Playing the Indian Card

Monday, January 31, 2011

Never Let Me Go


Watched a depressing movie on a recent long flight—the only chance I get to see non-family fare. Not that I'm complaining; I doubt I'm missing much. But this movie, “Never Let Me Go,” based on a novel by Japanese-British author Kazuo Ishiguro, struck me as important. It was unrelentingly dire, as only Japanese or British things can be, lacking either the Christian certainty of redemption by the movie's end, or even the pagan Greek sense of an inevitability and a justice to the fall. Yet it was right in this case—that is, it was accurate to the realities involved. It was just very hard to watch, and very hard to recover from watching.

The story is science fiction, but set in an alternative present. Cloning has been discovered, in the 1950s, and, in a society cheerily confident that clones are not human beings, a generations or two of clones have been raised by the time of the movie specifically to supply replacement organs until they “complete”--i.e., die from it. In this way, society has extended the life expectancy of the average non-clone to a wizened century or more.

The move is, inevitably, told from the point of view of the clones themselves: befriending, sharing childhood fears, falling in love, being murdered by degrees. They show an eerie acceptance of their fate which is itself profoundly disturbing—there is no thought of revolt or true escape; only attempts to bargain around the edges. They are held in check in part, as the truly oppressed always are, by self-loathing. They inevitably buy in to the socially dominant view and even believe among themselves that they are not entirely real.

I am amazed that the movie ever got made—though not suprised to hear it ended its first run as “an undeniable financial disappointment.” Did the backers understand what it is about?

After all, what really did happen in the 1950s? The sexual revolution. The movie shows more or less exactly what has happened to a significant portion of the generations since then, their lives and futures systematically sacrificed to the pleasures of those elders already here.

Imagine, in the first place, if all those aborted children, between then and now, had instead been allowed to grow up and only been aborted when their internal organs became useful. The principle is the same, and it would in a way be both more morally justifiable and more humane. And of course, the victims of abortion are as completely powerless as those in the movie; there can be no thought of revolt or escape.

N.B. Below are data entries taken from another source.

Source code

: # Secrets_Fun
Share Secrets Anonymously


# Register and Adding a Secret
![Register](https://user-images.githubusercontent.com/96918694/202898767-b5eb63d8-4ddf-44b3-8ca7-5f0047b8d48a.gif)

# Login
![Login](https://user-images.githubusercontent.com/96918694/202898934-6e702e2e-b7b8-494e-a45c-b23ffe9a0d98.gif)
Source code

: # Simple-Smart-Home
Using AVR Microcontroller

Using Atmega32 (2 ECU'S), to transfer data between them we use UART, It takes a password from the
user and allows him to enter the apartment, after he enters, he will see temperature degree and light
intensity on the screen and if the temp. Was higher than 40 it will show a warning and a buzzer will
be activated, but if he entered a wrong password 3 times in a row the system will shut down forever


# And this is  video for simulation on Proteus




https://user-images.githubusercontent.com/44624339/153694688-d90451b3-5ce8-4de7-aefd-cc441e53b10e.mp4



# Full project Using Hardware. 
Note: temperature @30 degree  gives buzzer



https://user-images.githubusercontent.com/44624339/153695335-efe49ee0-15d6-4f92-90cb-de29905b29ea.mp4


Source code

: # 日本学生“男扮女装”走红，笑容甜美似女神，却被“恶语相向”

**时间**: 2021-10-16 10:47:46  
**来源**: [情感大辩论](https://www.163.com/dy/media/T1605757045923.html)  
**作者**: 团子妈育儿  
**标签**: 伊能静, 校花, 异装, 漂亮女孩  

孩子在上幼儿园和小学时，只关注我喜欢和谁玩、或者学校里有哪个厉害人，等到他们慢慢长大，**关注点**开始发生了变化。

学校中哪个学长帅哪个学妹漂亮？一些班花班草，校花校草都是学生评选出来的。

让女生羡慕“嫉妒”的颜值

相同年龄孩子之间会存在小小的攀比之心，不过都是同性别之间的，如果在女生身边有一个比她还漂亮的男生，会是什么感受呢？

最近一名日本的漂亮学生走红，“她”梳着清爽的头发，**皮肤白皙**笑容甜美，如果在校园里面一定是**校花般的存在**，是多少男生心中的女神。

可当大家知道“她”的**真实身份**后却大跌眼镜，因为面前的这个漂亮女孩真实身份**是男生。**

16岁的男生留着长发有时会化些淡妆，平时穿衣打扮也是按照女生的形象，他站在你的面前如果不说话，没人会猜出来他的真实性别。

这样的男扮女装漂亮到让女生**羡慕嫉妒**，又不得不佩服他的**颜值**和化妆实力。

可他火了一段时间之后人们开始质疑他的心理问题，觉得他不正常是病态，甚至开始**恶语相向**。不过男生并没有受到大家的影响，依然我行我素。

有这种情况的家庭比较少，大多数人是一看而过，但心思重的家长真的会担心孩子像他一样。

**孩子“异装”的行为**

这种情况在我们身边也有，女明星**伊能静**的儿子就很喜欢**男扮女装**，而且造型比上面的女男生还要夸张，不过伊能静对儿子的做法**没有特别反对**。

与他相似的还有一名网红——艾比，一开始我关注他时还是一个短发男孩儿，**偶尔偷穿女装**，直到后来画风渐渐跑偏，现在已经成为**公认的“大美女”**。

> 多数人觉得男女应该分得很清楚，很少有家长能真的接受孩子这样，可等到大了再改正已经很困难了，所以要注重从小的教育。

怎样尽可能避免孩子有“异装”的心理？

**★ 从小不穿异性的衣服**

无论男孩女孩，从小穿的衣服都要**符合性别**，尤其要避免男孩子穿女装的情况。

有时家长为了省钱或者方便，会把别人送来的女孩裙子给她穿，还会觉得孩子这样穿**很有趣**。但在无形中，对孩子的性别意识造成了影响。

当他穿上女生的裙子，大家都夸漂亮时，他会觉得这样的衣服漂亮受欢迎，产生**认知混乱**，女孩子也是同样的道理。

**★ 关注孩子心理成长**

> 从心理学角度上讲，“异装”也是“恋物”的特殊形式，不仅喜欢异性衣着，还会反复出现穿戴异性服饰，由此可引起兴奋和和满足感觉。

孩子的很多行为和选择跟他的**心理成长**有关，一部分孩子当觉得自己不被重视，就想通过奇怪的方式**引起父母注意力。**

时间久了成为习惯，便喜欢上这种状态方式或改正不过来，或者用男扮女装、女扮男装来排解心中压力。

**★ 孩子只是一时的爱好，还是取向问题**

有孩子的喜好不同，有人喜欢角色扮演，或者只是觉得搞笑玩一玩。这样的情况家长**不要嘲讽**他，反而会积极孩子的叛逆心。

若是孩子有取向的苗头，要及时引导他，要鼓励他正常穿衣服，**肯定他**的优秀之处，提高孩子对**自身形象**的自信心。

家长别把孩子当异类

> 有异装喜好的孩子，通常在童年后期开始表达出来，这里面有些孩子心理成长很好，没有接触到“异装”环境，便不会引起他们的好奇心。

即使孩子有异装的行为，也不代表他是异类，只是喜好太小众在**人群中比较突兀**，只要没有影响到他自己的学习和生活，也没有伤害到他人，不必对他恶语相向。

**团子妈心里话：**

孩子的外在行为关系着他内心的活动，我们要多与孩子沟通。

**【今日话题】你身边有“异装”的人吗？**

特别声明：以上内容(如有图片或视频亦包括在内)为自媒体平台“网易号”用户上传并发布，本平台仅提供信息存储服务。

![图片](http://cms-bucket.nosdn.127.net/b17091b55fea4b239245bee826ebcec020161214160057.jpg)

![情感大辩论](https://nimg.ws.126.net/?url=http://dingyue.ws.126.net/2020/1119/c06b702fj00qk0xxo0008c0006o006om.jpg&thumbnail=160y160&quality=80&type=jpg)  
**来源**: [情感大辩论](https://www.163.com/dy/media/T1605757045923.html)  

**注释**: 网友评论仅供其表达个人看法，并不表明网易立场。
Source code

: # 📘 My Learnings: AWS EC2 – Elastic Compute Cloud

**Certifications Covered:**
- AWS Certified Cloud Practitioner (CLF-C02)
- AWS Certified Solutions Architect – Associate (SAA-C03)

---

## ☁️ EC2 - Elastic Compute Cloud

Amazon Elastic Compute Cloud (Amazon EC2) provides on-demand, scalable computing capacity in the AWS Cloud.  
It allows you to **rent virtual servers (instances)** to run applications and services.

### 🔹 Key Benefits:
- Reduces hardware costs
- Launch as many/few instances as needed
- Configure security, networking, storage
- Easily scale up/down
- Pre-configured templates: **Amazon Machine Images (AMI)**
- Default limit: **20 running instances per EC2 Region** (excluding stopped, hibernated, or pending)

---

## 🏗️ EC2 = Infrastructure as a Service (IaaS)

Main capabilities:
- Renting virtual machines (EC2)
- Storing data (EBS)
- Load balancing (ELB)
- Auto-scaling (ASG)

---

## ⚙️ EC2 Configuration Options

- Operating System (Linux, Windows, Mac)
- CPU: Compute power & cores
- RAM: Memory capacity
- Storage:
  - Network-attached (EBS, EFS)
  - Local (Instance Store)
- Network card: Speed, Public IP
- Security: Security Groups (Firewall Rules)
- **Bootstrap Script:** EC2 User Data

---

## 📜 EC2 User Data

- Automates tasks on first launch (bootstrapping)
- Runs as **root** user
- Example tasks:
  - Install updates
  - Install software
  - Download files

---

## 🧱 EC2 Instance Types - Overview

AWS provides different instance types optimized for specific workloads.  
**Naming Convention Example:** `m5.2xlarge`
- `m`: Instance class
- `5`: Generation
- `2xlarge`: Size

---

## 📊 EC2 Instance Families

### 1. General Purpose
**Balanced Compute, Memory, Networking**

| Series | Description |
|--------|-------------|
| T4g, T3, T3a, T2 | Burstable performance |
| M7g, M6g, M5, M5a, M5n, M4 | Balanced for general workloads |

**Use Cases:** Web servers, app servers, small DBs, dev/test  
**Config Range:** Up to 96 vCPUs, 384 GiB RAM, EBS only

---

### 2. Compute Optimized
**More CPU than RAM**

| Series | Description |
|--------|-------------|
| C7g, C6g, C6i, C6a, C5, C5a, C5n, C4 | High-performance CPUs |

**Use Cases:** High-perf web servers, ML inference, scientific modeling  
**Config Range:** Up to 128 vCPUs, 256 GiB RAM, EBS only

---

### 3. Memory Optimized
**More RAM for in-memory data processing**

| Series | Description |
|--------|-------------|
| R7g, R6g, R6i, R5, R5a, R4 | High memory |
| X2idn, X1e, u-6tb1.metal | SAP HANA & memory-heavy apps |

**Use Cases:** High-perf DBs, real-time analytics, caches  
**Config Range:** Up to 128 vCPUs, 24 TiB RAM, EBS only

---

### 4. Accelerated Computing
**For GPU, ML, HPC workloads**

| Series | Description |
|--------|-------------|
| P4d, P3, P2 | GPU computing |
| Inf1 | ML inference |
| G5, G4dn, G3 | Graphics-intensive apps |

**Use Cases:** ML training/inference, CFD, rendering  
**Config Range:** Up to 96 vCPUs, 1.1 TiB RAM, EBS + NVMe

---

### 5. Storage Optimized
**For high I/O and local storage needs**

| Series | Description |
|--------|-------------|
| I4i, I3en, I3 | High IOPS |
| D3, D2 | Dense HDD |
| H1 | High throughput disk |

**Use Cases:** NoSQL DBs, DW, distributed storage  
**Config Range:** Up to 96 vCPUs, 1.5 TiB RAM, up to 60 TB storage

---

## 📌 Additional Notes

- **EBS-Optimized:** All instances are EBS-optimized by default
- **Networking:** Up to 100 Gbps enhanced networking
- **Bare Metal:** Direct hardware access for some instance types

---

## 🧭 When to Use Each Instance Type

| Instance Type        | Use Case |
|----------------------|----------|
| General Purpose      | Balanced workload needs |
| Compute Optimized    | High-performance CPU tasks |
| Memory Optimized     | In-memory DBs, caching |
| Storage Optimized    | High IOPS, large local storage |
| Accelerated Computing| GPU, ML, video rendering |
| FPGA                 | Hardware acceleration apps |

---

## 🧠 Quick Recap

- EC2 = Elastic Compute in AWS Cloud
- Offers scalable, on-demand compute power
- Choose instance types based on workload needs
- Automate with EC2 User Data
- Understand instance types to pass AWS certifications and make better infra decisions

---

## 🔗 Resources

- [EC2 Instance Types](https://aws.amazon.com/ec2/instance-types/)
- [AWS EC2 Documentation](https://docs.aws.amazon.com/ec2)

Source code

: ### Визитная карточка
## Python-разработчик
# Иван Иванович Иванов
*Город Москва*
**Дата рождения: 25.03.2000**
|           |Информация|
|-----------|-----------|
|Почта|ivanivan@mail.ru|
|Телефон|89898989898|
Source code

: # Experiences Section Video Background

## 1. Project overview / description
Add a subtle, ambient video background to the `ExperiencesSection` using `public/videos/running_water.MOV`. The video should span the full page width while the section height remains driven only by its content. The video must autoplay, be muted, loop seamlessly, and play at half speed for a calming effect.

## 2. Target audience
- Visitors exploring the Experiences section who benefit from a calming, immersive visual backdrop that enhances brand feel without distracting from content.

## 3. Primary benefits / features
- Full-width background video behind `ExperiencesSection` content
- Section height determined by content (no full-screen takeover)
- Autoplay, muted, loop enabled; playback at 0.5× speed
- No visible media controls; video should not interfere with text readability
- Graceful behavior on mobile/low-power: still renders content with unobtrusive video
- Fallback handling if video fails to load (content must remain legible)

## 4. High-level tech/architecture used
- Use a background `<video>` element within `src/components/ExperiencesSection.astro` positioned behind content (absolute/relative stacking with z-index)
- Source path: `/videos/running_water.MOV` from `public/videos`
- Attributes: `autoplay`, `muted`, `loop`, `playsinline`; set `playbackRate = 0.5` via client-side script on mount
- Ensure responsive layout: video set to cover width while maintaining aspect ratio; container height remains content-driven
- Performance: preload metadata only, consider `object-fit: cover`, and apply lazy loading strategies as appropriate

But it is not just the aborted who are in this position, either. It is all the children raised without fathers, thanks to all those no-fault divorces with big payouts to the Mom and restraining orders given on a woman's testimony alone. It is all the children raised without much if any parental attention at all, thanks to mothers off in the workforce fulfilling themselves and making the big bucks; just like the hopeless clones of the movie, parentless, in their state schools. Overly rich and unfunded pension schemes locked in by law are the least of this shameless exploitation of the young, though they have been in the news a lot lately.

Am I the only one who notices that this film is a documentary, and not science fiction? After all, nobody else seems to realize this about the similarly bleak 1984, and it's been around since 1948.

As for the film, I predict it will live more or less as long as the civilization does. The best movies rarely do well on their first run.